> The data
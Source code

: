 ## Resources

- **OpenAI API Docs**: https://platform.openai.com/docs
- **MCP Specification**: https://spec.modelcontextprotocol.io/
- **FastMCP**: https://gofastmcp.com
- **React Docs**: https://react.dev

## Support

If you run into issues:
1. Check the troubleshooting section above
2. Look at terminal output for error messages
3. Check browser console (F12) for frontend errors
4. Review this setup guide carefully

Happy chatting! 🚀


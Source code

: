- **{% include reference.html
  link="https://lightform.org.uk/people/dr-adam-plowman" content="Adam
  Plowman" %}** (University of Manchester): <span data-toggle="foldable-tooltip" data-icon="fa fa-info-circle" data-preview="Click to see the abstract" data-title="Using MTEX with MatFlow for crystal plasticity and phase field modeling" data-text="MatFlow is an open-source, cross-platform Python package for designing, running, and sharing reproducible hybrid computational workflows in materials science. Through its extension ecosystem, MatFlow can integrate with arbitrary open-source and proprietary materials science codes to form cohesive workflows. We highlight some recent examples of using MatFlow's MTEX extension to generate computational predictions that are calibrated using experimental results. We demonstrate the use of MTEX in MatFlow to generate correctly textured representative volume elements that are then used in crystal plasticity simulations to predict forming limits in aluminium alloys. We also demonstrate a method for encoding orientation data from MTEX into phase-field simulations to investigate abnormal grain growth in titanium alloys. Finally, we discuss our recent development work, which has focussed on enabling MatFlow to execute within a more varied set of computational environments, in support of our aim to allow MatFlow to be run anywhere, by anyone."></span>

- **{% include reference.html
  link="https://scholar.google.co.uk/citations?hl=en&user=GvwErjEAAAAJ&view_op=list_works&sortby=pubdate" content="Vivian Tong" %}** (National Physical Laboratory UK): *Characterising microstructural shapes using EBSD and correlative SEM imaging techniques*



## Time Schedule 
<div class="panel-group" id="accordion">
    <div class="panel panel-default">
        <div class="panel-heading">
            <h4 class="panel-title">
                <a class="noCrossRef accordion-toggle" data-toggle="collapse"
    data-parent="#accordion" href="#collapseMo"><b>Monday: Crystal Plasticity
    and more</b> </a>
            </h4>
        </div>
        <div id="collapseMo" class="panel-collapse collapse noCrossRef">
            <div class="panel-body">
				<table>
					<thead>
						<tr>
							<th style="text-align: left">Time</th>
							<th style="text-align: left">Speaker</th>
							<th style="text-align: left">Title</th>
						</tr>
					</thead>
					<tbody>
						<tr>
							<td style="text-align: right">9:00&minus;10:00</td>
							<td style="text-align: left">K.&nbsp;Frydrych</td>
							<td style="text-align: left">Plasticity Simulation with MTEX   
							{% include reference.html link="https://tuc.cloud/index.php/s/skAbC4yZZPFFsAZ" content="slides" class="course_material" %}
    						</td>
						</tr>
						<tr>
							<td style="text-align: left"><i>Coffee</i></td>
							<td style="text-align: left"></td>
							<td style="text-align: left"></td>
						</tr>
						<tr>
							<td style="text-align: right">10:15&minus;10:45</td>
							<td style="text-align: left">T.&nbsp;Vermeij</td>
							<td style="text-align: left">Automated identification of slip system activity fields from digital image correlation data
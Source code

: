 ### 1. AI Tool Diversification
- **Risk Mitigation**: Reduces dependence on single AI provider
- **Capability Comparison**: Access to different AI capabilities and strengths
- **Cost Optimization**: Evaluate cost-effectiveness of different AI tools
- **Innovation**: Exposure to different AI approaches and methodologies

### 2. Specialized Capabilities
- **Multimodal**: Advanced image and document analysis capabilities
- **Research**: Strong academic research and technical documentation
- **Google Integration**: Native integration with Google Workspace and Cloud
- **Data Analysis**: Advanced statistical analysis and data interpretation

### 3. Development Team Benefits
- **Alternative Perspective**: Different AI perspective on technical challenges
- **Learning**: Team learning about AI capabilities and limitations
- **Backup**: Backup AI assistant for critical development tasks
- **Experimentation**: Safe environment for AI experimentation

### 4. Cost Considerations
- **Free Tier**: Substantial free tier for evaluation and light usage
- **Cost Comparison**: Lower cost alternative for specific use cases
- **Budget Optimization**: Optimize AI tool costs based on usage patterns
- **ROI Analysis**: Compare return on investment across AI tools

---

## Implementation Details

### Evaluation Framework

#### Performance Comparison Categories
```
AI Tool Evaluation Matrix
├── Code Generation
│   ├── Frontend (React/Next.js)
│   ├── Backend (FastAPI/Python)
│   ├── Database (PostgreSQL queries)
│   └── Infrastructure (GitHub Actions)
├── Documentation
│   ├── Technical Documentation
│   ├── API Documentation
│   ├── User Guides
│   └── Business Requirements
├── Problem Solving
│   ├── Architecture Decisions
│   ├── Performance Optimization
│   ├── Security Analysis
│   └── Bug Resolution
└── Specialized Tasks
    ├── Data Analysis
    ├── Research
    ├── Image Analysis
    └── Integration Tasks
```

> What you will do
Whenever a line of the entries contains the string "tools", copy that line.

> Solution to this task
- **Cost Optimization**: Evaluate cost-effectiveness of different AI tools
- **ROI Analysis**: Compare return on investment across AI tools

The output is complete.